## Task details
Give back all of the records underneath exactly, with no omissions.

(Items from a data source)

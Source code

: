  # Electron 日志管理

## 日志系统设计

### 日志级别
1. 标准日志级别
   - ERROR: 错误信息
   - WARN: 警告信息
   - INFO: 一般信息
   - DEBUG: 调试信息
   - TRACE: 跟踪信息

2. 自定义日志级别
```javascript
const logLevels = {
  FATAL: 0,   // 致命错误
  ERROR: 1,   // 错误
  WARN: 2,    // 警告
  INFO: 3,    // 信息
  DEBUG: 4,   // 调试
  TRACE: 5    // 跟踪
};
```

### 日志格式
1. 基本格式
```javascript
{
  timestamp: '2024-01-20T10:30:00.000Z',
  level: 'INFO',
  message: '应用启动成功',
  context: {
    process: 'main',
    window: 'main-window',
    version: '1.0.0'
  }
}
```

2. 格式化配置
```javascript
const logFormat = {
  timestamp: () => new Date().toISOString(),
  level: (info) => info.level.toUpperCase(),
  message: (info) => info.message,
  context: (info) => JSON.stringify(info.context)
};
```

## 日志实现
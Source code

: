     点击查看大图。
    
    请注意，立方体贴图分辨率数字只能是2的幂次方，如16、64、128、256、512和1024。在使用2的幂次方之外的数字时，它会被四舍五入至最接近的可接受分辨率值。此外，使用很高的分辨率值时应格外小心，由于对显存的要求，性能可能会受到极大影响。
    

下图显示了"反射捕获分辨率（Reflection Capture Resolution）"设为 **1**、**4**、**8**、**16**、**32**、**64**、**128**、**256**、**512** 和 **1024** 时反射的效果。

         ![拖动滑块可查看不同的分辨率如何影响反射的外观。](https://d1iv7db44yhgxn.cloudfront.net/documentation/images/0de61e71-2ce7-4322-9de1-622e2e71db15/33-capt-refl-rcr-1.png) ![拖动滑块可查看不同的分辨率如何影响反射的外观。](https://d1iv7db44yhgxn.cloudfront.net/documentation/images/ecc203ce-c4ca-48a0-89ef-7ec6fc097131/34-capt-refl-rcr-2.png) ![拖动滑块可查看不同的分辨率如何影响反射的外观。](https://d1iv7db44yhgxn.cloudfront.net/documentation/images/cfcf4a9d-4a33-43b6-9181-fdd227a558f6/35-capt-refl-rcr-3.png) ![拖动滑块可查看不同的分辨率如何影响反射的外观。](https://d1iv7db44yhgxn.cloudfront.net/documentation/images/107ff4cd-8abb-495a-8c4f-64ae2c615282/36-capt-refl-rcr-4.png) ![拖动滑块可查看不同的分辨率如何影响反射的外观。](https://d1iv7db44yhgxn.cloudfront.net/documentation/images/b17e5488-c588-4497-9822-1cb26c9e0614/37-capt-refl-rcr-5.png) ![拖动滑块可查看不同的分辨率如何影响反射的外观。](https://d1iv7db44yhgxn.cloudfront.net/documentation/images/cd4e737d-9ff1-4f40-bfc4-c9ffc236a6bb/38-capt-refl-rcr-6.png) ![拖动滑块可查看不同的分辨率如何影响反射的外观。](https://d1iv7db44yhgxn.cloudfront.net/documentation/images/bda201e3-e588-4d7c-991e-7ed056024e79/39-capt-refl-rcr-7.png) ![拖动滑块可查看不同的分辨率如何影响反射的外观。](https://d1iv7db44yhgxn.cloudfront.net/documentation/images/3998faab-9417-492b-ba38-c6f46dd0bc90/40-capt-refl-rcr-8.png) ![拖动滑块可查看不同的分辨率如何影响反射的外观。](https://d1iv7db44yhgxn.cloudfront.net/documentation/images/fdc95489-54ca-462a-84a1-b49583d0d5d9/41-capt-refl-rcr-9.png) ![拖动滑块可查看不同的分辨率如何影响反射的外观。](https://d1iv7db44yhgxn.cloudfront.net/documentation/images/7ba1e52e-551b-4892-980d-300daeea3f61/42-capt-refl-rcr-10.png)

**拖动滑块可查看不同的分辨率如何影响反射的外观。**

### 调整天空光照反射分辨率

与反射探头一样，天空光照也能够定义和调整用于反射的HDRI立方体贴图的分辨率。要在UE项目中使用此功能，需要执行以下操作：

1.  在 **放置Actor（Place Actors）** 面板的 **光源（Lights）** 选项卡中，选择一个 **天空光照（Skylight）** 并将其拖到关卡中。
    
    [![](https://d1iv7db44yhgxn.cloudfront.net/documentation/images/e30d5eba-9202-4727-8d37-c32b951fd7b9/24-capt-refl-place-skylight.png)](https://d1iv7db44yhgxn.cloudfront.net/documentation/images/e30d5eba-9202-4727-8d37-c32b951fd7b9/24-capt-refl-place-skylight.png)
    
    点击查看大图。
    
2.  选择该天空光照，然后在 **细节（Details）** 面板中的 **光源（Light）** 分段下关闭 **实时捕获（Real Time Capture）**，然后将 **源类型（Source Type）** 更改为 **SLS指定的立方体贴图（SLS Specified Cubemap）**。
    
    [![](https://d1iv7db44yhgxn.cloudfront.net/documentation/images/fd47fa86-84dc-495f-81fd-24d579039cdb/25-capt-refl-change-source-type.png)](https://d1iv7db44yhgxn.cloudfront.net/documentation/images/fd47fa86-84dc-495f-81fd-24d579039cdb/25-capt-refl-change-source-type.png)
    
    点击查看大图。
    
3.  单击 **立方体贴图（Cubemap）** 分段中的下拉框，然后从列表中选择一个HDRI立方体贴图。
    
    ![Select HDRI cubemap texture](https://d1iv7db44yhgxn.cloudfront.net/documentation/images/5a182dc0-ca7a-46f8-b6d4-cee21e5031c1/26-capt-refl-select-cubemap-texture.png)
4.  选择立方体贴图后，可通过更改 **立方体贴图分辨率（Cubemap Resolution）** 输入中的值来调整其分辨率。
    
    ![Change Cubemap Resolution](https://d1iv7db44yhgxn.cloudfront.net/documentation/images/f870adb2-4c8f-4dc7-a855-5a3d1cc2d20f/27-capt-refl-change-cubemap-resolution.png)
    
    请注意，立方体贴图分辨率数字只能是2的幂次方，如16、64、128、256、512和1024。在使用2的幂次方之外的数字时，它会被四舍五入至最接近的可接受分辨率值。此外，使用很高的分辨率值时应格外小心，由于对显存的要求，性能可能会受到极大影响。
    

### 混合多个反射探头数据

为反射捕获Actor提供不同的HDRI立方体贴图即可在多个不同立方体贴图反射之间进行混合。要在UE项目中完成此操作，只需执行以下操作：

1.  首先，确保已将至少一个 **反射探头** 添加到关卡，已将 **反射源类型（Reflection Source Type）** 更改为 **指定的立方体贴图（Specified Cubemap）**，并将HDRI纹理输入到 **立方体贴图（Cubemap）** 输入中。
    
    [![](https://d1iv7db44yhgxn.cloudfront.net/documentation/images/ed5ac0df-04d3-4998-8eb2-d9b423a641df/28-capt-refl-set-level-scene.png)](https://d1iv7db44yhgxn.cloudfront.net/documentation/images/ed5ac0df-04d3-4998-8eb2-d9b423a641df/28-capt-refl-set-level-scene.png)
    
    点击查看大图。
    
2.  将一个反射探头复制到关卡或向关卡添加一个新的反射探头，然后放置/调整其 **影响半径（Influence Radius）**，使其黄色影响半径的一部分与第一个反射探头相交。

## Response below
Source code

:  # Electron 日志管理

## 日志系统设计

### 日志级别
1. 标准日志级别
   - ERROR: 错误信息
   - WARN: 警告信息
   - INFO: 一般信息
   - DEBUG: 调试信息
   - TRACE: 跟踪信息

2. 自定义日志级别
```javascript
const logLevels = {
  FATAL: 0,   // 致命错误
  ERROR: 1,   // 错误
  WARN: 2,    // 警告
  INFO: 3,    // 信息
  DEBUG: 4,   // 调试
  TRACE: 5    // 跟踪
};
```

### 日志格式
1. 基本格式
```javascript
{
  timestamp: '2024-01-20T10:30:00.000Z',
  level: 'INFO',
  message: '应用启动成功',
  context: {
    process: 'main',
    window: 'main-window',
    version: '1.0.0'
  }
}
```

2. 格式化配置
```javascript
const logFormat = {
  timestamp: () => new Date().toISOString(),
  level: (info) => info.level.toUpperCase(),
  message: (info) => info.message,
  context: (info) => JSON.stringify(info.context)
};
```

## 日志实现
Source code

:     点击查看大图。
    
    请注意，立方体贴图分辨率数字只能是2的幂次方，如16、64、128、256、512和1024。在使用2的幂次方之外的数字时，它会被四舍五入至最接近的可接受分辨率值。此外，使用很高的分辨率值时应格外小心，由于对显存的要求，性能可能会受到极大影响。
    

下图显示了"反射捕获分辨率（Reflection Capture Resolution）"设为 **1**、**4**、**8**、**16**、**32**、**64**、**128**、**256**、**512** 和 **1024** 时反射的效果。

         ![拖动滑块可查看不同的分辨率如何影响反射的外观。](https://d1iv7db44yhgxn.cloudfront.net/documentation/images/0de61e71-2ce7-4322-9de1-622e2e71db15/33-capt-refl-rcr-1.png) ![拖动滑块可查看不同的分辨率如何影响反射的外观。](https://d1iv7db44yhgxn.cloudfront.net/documentation/images/ecc203ce-c4ca-48a0-89ef-7ec6fc097131/34-capt-refl-rcr-2.png) ![拖动滑块可查看不同的分辨率如何影响反射的外观。](https://d1iv7db44yhgxn.cloudfront.net/documentation/images/cfcf4a9d-4a33-43b6-9181-fdd227a558f6/35-capt-refl-rcr-3.png) ![拖动滑块可查看不同的分辨率如何影响反射的外观。](https://d1iv7db44yhgxn.cloudfront.net/documentation/images/107ff4cd-8abb-495a-8c4f-64ae2c615282/36-capt-refl-rcr-4.png) ![拖动滑块可查看不同的分辨率如何影响反射的外观。](https://d1iv7db44yhgxn.cloudfront.net/documentation/images/b17e5488-c588-4497-9822-1cb26c9e0614/37-capt-refl-rcr-5.png) ![拖动滑块可查看不同的分辨率如何影响反射的外观。](https://d1iv7db44yhgxn.cloudfront.net/documentation/images/cd4e737d-9ff1-4f40-bfc4-c9ffc236a6bb/38-capt-refl-rcr-6.png) ![拖动滑块可查看不同的分辨率如何影响反射的外观。](https://d1iv7db44yhgxn.cloudfront.net/documentation/images/bda201e3-e588-4d7c-991e-7ed056024e79/39-capt-refl-rcr-7.png) ![拖动滑块可查看不同的分辨率如何影响反射的外观。](https://d1iv7db44yhgxn.cloudfront.net/documentation/images/3998faab-9417-492b-ba38-c6f46dd0bc90/40-capt-refl-rcr-8.png) ![拖动滑块可查看不同的分辨率如何影响反射的外观。](https://d1iv7db44yhgxn.cloudfront.net/documentation/images/fdc95489-54ca-462a-84a1-b49583d0d5d9/41-capt-refl-rcr-9.png) ![拖动滑块可查看不同的分辨率如何影响反射的外观。](https://d1iv7db44yhgxn.cloudfront.net/documentation/images/7ba1e52e-551b-4892-980d-300daeea3f61/42-capt-refl-rcr-10.png)

**拖动滑块可查看不同的分辨率如何影响反射的外观。**

### 调整天空光照反射分辨率

与反射探头一样，天空光照也能够定义和调整用于反射的HDRI立方体贴图的分辨率。要在UE项目中使用此功能，需要执行以下操作：

1.  在 **放置Actor（Place Actors）** 面板的 **光源（Lights）** 选项卡中，选择一个 **天空光照（Skylight）** 并将其拖到关卡中。
    
    [![](https://d1iv7db44yhgxn.cloudfront.net/documentation/images/e30d5eba-9202-4727-8d37-c32b951fd7b9/24-capt-refl-place-skylight.png)](https://d1iv7db44yhgxn.cloudfront.net/documentation/images/e30d5eba-9202-4727-8d37-c32b951fd7b9/24-capt-refl-place-skylight.png)
    
    点击查看大图。
    
2.  选择该天空光照，然后在 **细节（Details）** 面板中的 **光源（Light）** 分段下关闭 **实时捕获（Real Time Capture）**，然后将 **源类型（Source Type）** 更改为 **SLS指定的立方体贴图（SLS Specified Cubemap）**。
    
    [![](https://d1iv7db44yhgxn.cloudfront.net/documentation/images/fd47fa86-84dc-495f-81fd-24d579039cdb/25-capt-refl-change-source-type.png)](https://d1iv7db44yhgxn.cloudfront.net/documentation/images/fd47fa86-84dc-495f-81fd-24d579039cdb/25-capt-refl-change-source-type.png)
    
    点击查看大图。
    
3.  单击 **立方体贴图（Cubemap）** 分段中的下拉框，然后从列表中选择一个HDRI立方体贴图。
    
    ![Select HDRI cubemap texture](https://d1iv7db44yhgxn.cloudfront.net/documentation/images/5a182dc0-ca7a-46f8-b6d4-cee21e5031c1/26-capt-refl-select-cubemap-texture.png)
4.  选择立方体贴图后，可通过更改 **立方体贴图分辨率（Cubemap Resolution）** 输入中的值来调整其分辨率。
    
    ![Change Cubemap Resolution](https://d1iv7db44yhgxn.cloudfront.net/documentation/images/f870adb2-4c8f-4dc7-a855-5a3d1cc2d20f/27-capt-refl-change-cubemap-resolution.png)
    
    请注意，立方体贴图分辨率数字只能是2的幂次方，如16、64、128、256、512和1024。在使用2的幂次方之外的数字时，它会被四舍五入至最接近的可接受分辨率值。此外，使用很高的分辨率值时应格外小心，由于对显存的要求，性能可能会受到极大影响。
    

### 混合多个反射探头数据

为反射捕获Actor提供不同的HDRI立方体贴图即可在多个不同立方体贴图反射之间进行混合。要在UE项目中完成此操作，只需执行以下操作：

1.  首先，确保已将至少一个 **反射探头** 添加到关卡，已将 **反射源类型（Reflection Source Type）** 更改为 **指定的立方体贴图（Specified Cubemap）**，并将HDRI纹理输入到 **立方体贴图（Cubemap）** 输入中。
    
    [![](https://d1iv7db44yhgxn.cloudfront.net/documentation/images/ed5ac0df-04d3-4998-8eb2-d9b423a641df/28-capt-refl-set-level-scene.png)](https://d1iv7db44yhgxn.cloudfront.net/documentation/images/ed5ac0df-04d3-4998-8eb2-d9b423a641df/28-capt-refl-set-level-scene.png)
    
    点击查看大图。
    
2.  将一个反射探头复制到关卡或向关卡添加一个新的反射探头，然后放置/调整其 **影响半径（Influence Radius）**，使其黄色影响半径的一部分与第一个反射探头相交。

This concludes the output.